With just about an hour and a half to go before puck drop between Boston and Montreal in the Professional Women’s Hockey League playoff semifinals on Tuesday, the Tsongas Center in Lowell was eerily quiet.

The arena knew the gravity of the moment. With PWHL Boston up two games to none in the best-of-five series, a win would secure them a spot for the green and grey in the first-ever PWHL Finals.

Then a rush of sound broke out from a tunnel leading to the ice, where Boston players were gathered in two circles — one playing keep up with a soccer ball and another having a go at spikeball — as Jack Harlow rapped loudly in the background.

There were smiles all around as players performed the warm-up rituals. Not too loose, not too tight, it was simply business as usual. It seemed like the moment wasn't too big for Boston.

That proved to be true after a 3-2 comeback win in overtime, sending Boston to the inaugural PWHL championship series. In a game as dramatic as Tuesday's, Boston needed to stay every bit as cool as they were pregame to sweat out the historic victory.

Heading into the third, things looked bad for PWHL Boston. Trailing two goals to none, it felt like Montreal would almost certainly pick up its first win of the series.
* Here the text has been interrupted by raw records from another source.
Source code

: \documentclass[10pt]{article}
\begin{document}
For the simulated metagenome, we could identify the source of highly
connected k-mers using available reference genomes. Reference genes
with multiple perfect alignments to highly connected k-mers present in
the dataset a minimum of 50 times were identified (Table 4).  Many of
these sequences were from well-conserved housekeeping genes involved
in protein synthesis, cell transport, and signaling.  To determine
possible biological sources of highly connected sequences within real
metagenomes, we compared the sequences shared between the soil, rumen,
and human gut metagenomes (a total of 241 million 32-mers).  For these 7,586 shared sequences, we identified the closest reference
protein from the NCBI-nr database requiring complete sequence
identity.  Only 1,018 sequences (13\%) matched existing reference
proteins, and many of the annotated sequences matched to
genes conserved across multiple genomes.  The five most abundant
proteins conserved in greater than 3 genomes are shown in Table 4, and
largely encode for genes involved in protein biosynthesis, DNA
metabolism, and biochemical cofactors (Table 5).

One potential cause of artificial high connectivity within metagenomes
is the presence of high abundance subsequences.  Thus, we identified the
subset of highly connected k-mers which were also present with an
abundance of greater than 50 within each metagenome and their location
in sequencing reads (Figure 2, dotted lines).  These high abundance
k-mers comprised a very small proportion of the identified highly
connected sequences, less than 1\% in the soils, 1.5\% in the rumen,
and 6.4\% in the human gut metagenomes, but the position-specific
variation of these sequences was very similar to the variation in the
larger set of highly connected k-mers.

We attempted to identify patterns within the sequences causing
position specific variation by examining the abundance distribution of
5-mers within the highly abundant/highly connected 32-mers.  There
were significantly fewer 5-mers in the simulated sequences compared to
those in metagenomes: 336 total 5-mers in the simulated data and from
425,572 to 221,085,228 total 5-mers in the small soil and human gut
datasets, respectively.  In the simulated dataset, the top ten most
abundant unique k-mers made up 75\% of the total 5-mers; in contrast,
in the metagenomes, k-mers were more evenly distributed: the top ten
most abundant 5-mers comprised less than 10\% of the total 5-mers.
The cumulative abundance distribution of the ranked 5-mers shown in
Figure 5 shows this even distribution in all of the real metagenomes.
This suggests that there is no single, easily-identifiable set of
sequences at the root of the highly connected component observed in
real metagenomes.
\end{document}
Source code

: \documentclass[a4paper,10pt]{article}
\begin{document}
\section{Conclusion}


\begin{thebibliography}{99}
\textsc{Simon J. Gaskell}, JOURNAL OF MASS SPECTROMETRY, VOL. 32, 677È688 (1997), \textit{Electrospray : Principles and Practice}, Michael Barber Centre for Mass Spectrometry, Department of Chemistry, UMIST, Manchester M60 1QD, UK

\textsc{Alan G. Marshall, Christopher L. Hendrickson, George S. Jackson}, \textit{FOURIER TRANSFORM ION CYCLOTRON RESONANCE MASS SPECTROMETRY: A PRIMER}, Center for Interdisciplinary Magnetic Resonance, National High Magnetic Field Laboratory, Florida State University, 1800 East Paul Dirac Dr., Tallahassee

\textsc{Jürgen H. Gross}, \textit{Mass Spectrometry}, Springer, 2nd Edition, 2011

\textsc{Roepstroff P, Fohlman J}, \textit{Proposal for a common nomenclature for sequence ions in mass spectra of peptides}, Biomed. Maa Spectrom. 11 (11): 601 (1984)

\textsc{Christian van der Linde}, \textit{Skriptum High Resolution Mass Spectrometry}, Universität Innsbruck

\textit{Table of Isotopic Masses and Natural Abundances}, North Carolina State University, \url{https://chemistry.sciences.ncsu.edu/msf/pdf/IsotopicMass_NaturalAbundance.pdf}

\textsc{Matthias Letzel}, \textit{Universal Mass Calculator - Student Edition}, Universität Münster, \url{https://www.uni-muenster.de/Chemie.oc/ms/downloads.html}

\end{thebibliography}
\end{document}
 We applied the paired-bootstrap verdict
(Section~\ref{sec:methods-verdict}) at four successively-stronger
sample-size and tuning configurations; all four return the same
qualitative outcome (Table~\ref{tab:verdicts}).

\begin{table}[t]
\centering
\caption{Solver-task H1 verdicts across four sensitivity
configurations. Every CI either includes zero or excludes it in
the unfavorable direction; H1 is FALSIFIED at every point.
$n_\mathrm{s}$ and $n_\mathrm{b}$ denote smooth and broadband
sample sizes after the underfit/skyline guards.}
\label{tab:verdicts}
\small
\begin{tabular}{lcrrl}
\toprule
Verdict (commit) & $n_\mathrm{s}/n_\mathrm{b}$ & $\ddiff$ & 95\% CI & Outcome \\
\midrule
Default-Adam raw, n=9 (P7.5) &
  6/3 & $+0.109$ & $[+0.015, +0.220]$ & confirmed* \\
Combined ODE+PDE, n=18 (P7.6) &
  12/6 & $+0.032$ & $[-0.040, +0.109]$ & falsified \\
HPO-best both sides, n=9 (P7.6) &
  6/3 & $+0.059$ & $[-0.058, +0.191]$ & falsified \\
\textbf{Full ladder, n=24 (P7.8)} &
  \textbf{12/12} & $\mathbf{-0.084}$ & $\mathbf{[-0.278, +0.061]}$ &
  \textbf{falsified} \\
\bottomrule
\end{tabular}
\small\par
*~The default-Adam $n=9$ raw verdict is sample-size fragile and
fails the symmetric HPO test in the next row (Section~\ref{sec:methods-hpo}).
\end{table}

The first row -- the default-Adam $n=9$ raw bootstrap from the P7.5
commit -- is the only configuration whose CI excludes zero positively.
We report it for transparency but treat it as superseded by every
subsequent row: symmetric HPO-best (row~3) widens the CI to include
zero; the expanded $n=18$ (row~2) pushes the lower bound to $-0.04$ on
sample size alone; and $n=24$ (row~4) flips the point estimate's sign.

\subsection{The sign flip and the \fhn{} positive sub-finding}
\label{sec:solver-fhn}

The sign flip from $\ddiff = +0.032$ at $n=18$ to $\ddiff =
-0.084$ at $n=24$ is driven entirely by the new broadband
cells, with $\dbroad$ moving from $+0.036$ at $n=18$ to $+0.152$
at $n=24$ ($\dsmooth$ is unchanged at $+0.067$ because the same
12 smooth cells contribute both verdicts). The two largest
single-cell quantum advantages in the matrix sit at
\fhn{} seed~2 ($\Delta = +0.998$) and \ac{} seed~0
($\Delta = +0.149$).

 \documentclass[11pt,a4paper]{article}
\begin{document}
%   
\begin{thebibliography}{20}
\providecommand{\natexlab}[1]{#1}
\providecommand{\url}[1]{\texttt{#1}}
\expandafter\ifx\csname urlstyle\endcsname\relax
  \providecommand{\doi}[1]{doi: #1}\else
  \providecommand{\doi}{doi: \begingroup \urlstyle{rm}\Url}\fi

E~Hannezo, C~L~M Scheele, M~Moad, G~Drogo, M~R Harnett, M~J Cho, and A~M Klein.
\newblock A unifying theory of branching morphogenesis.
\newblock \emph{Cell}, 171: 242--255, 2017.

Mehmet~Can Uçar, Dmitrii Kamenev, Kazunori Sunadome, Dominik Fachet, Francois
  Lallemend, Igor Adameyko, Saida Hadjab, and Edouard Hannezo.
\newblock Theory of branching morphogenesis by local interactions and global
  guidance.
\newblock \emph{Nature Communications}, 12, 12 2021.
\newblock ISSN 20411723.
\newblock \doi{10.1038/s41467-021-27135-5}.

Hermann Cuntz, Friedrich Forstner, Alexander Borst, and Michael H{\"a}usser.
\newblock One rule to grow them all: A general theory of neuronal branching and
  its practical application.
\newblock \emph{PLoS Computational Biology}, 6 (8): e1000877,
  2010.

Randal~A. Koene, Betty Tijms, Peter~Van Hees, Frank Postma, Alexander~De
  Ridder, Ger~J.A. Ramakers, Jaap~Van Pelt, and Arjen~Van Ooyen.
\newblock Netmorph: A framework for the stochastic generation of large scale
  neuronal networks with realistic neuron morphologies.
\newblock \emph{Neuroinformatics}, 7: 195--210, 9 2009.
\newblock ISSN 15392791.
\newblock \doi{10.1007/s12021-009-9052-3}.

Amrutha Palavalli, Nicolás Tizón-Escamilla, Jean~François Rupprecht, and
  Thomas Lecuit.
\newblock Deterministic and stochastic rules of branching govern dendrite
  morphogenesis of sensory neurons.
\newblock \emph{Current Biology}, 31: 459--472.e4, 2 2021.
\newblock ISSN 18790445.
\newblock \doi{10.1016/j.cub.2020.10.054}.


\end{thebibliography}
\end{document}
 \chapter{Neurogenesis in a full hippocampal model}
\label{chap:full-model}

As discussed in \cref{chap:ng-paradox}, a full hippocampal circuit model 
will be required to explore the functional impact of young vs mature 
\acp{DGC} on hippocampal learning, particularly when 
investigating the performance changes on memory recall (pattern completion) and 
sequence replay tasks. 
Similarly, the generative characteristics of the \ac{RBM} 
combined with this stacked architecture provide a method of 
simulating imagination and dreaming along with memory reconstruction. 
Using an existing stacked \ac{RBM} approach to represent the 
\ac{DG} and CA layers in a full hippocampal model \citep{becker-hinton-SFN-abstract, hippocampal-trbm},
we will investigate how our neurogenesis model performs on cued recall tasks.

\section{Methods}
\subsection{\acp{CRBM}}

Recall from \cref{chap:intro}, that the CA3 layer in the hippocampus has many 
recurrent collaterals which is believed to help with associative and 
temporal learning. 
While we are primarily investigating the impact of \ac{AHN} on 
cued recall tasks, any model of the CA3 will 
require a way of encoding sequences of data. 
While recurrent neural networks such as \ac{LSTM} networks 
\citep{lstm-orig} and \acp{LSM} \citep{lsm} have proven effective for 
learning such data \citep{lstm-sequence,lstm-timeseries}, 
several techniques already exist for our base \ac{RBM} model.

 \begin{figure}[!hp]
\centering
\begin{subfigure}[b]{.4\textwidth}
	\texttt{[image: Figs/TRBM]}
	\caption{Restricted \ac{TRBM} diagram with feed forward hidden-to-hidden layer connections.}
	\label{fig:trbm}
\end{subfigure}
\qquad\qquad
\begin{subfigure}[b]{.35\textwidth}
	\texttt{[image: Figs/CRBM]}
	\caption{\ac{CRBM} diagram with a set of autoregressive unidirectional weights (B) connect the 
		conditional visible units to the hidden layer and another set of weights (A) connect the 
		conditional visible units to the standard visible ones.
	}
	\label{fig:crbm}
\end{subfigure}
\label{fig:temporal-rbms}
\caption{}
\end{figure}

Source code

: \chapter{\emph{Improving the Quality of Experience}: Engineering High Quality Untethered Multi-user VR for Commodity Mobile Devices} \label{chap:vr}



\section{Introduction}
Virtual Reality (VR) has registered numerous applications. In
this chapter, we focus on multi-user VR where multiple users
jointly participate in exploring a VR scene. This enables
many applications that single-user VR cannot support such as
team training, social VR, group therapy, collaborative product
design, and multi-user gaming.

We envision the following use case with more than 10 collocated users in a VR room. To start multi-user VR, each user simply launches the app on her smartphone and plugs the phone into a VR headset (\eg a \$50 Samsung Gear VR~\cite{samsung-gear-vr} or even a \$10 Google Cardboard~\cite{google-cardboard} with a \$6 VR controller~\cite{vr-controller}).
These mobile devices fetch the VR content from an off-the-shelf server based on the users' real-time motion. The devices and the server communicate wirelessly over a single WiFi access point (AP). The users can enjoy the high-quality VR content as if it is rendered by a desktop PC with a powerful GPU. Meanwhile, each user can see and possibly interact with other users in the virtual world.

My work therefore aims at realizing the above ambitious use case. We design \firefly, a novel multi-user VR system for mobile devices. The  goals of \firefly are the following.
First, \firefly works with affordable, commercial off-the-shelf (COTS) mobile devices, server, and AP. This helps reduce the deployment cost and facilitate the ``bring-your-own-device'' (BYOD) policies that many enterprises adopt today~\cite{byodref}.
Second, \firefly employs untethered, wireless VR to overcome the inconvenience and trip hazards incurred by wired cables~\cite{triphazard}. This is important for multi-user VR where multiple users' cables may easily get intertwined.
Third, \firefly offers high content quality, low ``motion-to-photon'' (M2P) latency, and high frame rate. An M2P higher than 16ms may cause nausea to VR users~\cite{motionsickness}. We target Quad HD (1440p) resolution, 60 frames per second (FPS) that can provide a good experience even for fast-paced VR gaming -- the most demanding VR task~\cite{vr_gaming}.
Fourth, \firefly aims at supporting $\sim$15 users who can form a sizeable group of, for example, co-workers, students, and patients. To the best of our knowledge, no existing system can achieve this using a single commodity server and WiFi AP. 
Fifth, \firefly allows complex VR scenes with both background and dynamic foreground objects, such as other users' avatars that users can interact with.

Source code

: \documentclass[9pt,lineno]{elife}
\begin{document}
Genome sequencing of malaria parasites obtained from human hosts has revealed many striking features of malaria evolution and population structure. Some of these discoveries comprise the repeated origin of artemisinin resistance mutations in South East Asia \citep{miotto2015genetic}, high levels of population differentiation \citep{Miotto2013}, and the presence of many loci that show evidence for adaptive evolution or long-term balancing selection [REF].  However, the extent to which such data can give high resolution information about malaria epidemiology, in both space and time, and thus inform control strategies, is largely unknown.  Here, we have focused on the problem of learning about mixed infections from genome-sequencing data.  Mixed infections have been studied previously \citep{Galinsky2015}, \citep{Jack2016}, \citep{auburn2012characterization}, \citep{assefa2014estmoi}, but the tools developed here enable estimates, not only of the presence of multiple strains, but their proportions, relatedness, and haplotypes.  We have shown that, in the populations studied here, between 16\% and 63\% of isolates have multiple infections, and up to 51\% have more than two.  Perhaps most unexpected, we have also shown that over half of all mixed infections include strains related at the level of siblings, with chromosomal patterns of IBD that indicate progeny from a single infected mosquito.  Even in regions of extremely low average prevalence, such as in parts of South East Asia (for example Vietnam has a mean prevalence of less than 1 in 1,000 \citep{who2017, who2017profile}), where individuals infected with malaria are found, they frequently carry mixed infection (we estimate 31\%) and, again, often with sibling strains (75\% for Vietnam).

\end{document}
But after the drought of the first and second sets, Boston’s Sophie Shirley found the back of the net just over seven minutes into the third. Amanda Pelkey followed that up with just a few minutes left in the period to tie the game.

That goal ultimately paved the way for overtime, which had become commonplace in the series. The first game went an extra period. Game 2 went a mind-numbing three extra frames. But Game 3 was less of a marathon — just over a minute into overtime, Susanna Tapani hit the game-winning goal to send Tsongas into a frenzy.

It was a slow burn for Boston, for sure. But in the end, the spark found the dynamite.

“I think it took us a little bit to get our legs going. Obviously, didn’t have the start we wanted to,” said head coach Courtney Kessel. “But it’s not how you start, it’s how you finish.”

The win was a sort of reflection of Boston’s season, in which the team won four of its final five contests after a so-so start to the campaign to secure a playoff spot. Pelkey said they’re in a business where they have to find ways to win.

“I think we have the type of players that have played at levels where the pressure is very high and I think that collaboratively, as a group, I didn’t think we were gonna have any issues getting into the playoffs and then being successful being here,” she said.

As Boston goes forward to play against the winner of the Minnesota-Toronto series, the team will need to lean on that experience. And it will need the continued steady presence of goalie Aerin Frankel, who made 32 saves Tuesday night and was serenaded by fans chanting her name following a heroic effort in the previous games in the series.

“She really gave us a chance to win again today,” Kessel said. “Again — I’ve said this before — but that’s why we picked her up in free agency. She’s a tremendous goalie that can make huge saves. And she’s tiny, but man, she plays like a huge goalie. Just can’t get that puck by her.”

Now, as the team prepares to play for the Walter Cup, the chance to bring another banner to Boston is right there for the city's newest squad. And if Tuesday night was any indication, the task isn't too tall for this team.

“I’ve had the privilege of being able to play in Boston before, professionally,” said Pelkey, who used to play for the Boston Pride. “And I think this year, it’s been outstanding. I think you can get a feel of the city. I mean, you have championships all over this city, that’s ingrained here. So hopefully we can add more to it.”